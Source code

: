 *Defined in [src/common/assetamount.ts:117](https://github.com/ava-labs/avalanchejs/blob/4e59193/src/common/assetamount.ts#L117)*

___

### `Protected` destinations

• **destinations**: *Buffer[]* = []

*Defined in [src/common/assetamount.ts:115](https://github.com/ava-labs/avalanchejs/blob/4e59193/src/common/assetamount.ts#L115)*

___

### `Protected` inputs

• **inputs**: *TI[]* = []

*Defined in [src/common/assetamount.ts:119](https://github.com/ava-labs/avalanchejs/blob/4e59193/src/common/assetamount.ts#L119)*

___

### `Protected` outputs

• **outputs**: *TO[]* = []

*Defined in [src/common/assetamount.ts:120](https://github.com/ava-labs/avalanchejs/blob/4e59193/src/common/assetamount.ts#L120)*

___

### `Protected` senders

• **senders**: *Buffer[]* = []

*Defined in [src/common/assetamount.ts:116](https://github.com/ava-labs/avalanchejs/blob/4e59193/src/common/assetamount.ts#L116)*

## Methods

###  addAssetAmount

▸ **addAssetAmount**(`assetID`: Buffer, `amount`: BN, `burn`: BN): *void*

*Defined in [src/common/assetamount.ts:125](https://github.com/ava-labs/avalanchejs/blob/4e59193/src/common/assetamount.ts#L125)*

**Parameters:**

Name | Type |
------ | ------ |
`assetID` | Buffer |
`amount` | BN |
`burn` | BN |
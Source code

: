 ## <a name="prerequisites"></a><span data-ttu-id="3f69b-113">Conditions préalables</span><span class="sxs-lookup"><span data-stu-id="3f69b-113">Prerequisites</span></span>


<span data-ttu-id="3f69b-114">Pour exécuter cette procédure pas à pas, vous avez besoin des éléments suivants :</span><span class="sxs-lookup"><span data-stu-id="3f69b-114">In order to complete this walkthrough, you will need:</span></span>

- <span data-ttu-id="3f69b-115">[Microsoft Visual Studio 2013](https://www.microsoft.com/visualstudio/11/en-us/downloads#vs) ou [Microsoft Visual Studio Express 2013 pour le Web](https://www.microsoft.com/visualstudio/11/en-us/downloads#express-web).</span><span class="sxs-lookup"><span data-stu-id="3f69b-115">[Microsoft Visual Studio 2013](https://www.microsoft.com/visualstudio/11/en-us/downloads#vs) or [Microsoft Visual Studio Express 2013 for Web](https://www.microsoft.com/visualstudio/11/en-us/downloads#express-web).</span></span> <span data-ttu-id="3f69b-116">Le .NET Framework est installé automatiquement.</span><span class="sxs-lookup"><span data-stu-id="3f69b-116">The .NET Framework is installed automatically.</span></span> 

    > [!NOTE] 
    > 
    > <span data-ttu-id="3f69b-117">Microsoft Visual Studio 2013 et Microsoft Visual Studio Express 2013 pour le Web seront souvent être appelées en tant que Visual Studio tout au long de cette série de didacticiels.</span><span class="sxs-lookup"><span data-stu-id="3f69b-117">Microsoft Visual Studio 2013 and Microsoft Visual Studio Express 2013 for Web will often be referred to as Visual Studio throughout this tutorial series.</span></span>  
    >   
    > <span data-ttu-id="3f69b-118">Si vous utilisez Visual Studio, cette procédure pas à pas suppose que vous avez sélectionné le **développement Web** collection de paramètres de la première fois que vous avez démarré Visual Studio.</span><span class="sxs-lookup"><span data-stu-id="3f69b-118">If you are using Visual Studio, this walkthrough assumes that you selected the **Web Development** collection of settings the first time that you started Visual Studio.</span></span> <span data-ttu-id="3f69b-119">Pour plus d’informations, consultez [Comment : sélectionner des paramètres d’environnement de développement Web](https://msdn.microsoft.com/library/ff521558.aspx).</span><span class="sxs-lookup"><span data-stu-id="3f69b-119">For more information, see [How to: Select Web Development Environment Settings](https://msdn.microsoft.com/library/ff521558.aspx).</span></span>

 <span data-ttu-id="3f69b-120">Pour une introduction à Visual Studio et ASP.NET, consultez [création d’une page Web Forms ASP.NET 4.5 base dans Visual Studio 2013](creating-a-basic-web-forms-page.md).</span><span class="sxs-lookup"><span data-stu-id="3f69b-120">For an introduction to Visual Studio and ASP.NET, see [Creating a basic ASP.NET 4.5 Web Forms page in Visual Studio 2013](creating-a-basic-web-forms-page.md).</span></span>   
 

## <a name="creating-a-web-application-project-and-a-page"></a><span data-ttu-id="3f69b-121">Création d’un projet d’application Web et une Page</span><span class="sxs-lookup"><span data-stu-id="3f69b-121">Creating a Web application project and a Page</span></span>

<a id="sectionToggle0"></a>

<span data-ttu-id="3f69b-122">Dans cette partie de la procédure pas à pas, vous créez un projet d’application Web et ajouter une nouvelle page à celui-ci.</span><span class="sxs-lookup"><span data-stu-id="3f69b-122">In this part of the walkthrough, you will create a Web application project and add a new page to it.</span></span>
○ ○ ○ ○ ○
- Work instructions:
Give the full listing above again, exactly as it was presented.

- Exercise response:
Source code

: *Defined in [src/common/assetamount.ts:117](https://github.com/ava-labs/avalanchejs/blob/4e59193/src/common/assetamount.ts#L117)*

___

### `Protected` destinations

• **destinations**: *Buffer[]* = []

*Defined in [src/common/assetamount.ts:115](https://github.com/ava-labs/avalanchejs/blob/4e59193/src/common/assetamount.ts#L115)*

___

### `Protected` inputs

• **inputs**: *TI[]* = []

*Defined in [src/common/assetamount.ts:119](https://github.com/ava-labs/avalanchejs/blob/4e59193/src/common/assetamount.ts#L119)*

___

### `Protected` outputs

• **outputs**: *TO[]* = []

*Defined in [src/common/assetamount.ts:120](https://github.com/ava-labs/avalanchejs/blob/4e59193/src/common/assetamount.ts#L120)*

___

### `Protected` senders

• **senders**: *Buffer[]* = []

*Defined in [src/common/assetamount.ts:116](https://github.com/ava-labs/avalanchejs/blob/4e59193/src/common/assetamount.ts#L116)*

## Methods

###  addAssetAmount

▸ **addAssetAmount**(`assetID`: Buffer, `amount`: BN, `burn`: BN): *void*

*Defined in [src/common/assetamount.ts:125](https://github.com/ava-labs/avalanchejs/blob/4e59193/src/common/assetamount.ts#L125)*

**Parameters:**

Name | Type |
------ | ------ |
`assetID` | Buffer |
`amount` | BN |
`burn` | BN |
Source code

: ## <a name="prerequisites"></a><span data-ttu-id="3f69b-113">Conditions préalables</span><span class="sxs-lookup"><span data-stu-id="3f69b-113">Prerequisites</span></span>


<span data-ttu-id="3f69b-114">Pour exécuter cette procédure pas à pas, vous avez besoin des éléments suivants :</span><span class="sxs-lookup"><span data-stu-id="3f69b-114">In order to complete this walkthrough, you will need:</span></span>

- <span data-ttu-id="3f69b-115">[Microsoft Visual Studio 2013](https://www.microsoft.com/visualstudio/11/en-us/downloads#vs) ou [Microsoft Visual Studio Express 2013 pour le Web](https://www.microsoft.com/visualstudio/11/en-us/downloads#express-web).</span><span class="sxs-lookup"><span data-stu-id="3f69b-115">[Microsoft Visual Studio 2013](https://www.microsoft.com/visualstudio/11/en-us/downloads#vs) or [Microsoft Visual Studio Express 2013 for Web](https://www.microsoft.com/visualstudio/11/en-us/downloads#express-web).</span></span> <span data-ttu-id="3f69b-116">Le .NET Framework est installé automatiquement.</span><span class="sxs-lookup"><span data-stu-id="3f69b-116">The .NET Framework is installed automatically.</span></span> 

    > [!NOTE] 
    > 
    > <span data-ttu-id="3f69b-117">Microsoft Visual Studio 2013 et Microsoft Visual Studio Express 2013 pour le Web seront souvent être appelées en tant que Visual Studio tout au long de cette série de didacticiels.</span><span class="sxs-lookup"><span data-stu-id="3f69b-117">Microsoft Visual Studio 2013 and Microsoft Visual Studio Express 2013 for Web will often be referred to as Visual Studio throughout this tutorial series.</span></span>  
    >   
    > <span data-ttu-id="3f69b-118">Si vous utilisez Visual Studio, cette procédure pas à pas suppose que vous avez sélectionné le **développement Web** collection de paramètres de la première fois que vous avez démarré Visual Studio.</span><span class="sxs-lookup"><span data-stu-id="3f69b-118">If you are using Visual Studio, this walkthrough assumes that you selected the **Web Development** collection of settings the first time that you started Visual Studio.</span></span> <span data-ttu-id="3f69b-119">Pour plus d’informations, consultez [Comment : sélectionner des paramètres d’environnement de développement Web](https://msdn.microsoft.com/library/ff521558.aspx).</span><span class="sxs-lookup"><span data-stu-id="3f69b-119">For more information, see [How to: Select Web Development Environment Settings](https://msdn.microsoft.com/library/ff521558.aspx).</span></span>

 <span data-ttu-id="3f69b-120">Pour une introduction à Visual Studio et ASP.NET, consultez [création d’une page Web Forms ASP.NET 4.5 base dans Visual Studio 2013](creating-a-basic-web-forms-page.md).</span><span class="sxs-lookup"><span data-stu-id="3f69b-120">For an introduction to Visual Studio and ASP.NET, see [Creating a basic ASP.NET 4.5 Web Forms page in Visual Studio 2013](creating-a-basic-web-forms-page.md).</span></span>   
 

## <a name="creating-a-web-application-project-and-a-page"></a><span data-ttu-id="3f69b-121">Création d’un projet d’application Web et une Page</span><span class="sxs-lookup"><span data-stu-id="3f69b-121">Creating a Web application project and a Page</span></span>

<a id="sectionToggle0"></a>

<span data-ttu-id="3f69b-122">Dans cette partie de la procédure pas à pas, vous créez un projet d’application Web et ajouter une nouvelle page à celui-ci.</span><span class="sxs-lookup"><span data-stu-id="3f69b-122">In this part of the walkthrough, you will create a Web application project and add a new page to it.</span></span>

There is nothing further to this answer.